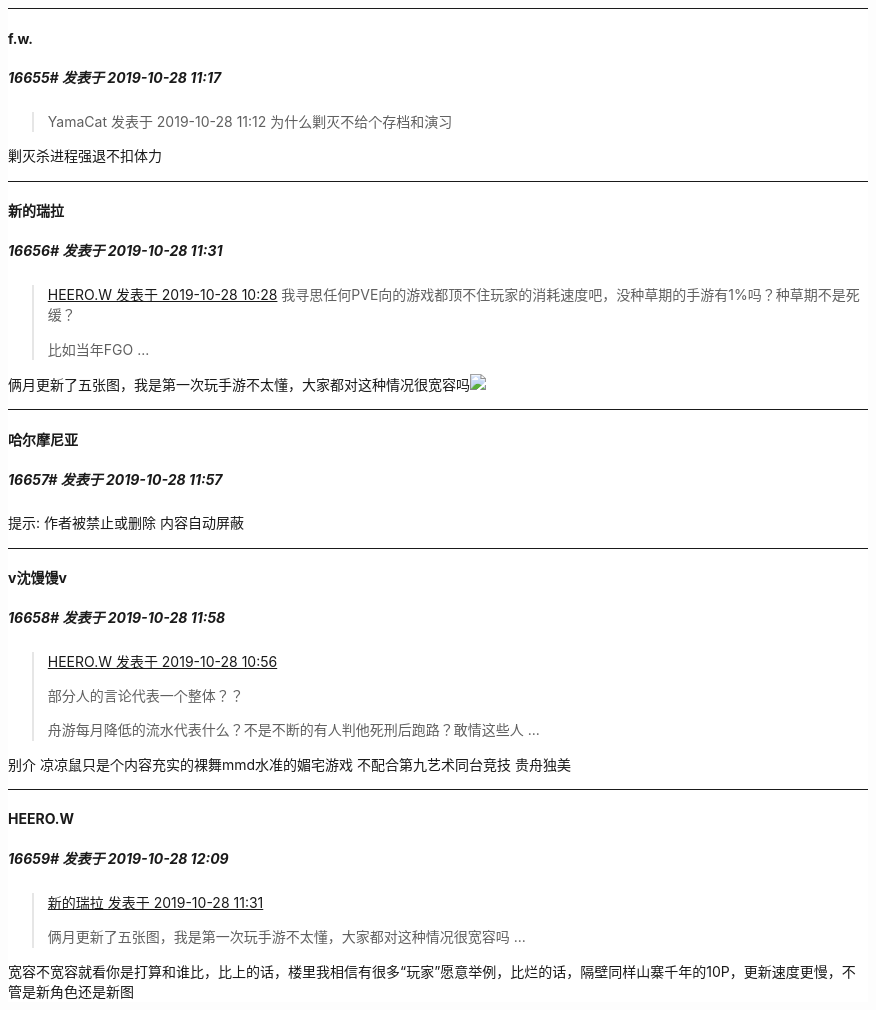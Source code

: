 *****

####  f.w.  
##### 16655#       发表于 2019-10-28 11:17


<blockquote>YamaCat 发表于 2019-10-28 11:12
为什么剿灭不给个存档和演习</blockquote>
剿灭杀进程强退不扣体力


*****

####  新的瑞拉  
##### 16656#       发表于 2019-10-28 11:31


<blockquote><a href="httphttps://bbs.saraba1st.com/2b/forum.php?mod=redirect&amp;goto=findpost&amp;pid=45328934&amp;ptid=1574123" target="_blank">HEERO.W 发表于 2019-10-28 10:28</a>
我寻思任何PVE向的游戏都顶不住玩家的消耗速度吧，没种草期的手游有1%吗？种草期不是死缓？

比如当年FGO ...</blockquote>
俩月更新了五张图，我是第一次玩手游不太懂，大家都对这种情况很宽容吗<img src="https://static.saraba1st.com/image/smiley/face2017/001.png" referrerpolicy="no-referrer">


*****

####  哈尔摩尼亚  
##### 16657#       发表于 2019-10-28 11:57

提示: 作者被禁止或删除 内容自动屏蔽


*****

####  v沈馒馒v  
##### 16658#       发表于 2019-10-28 11:58


<blockquote><a href="httphttps://bbs.saraba1st.com/2b/forum.php?mod=redirect&amp;goto=findpost&amp;pid=45329245&amp;ptid=1574123" target="_blank">HEERO.W 发表于 2019-10-28 10:56</a>

部分人的言论代表一个整体？？

舟游每月降低的流水代表什么？不是不断的有人判他死刑后跑路？敢情这些人 ...</blockquote>
别介 凉凉鼠只是个内容充实的裸舞mmd水准的媚宅游戏 不配合第九艺术同台竞技 贵舟独美


*****

####  HEERO.W  
##### 16659#       发表于 2019-10-28 12:09


<blockquote><a href="httphttps://bbs.saraba1st.com/2b/forum.php?mod=redirect&amp;goto=findpost&amp;pid=45329668&amp;ptid=1574123" target="_blank">新的瑞拉 发表于 2019-10-28 11:31</a>

俩月更新了五张图，我是第一次玩手游不太懂，大家都对这种情况很宽容吗 ...</blockquote>
宽容不宽容就看你是打算和谁比，比上的话，楼里我相信有很多“玩家”愿意举例，比烂的话，隔壁同样山寨千年的10P，更新速度更慢，不管是新角色还是新图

TASK TO CARRY OUT: Read the listing. Copy each line that has the word "大家都对这种情况很宽容吗" in it.

RESPONSE AREA:
俩月更新了五张图，我是第一次玩手游不太懂，大家都对这种情况很宽容吗<img src="https://static.saraba1st.com/image/smiley/face2017/001.png" referrerpolicy="no-referrer">
俩月更新了五张图，我是第一次玩手游不太懂，大家都对这种情况很宽容吗 ...</blockquote>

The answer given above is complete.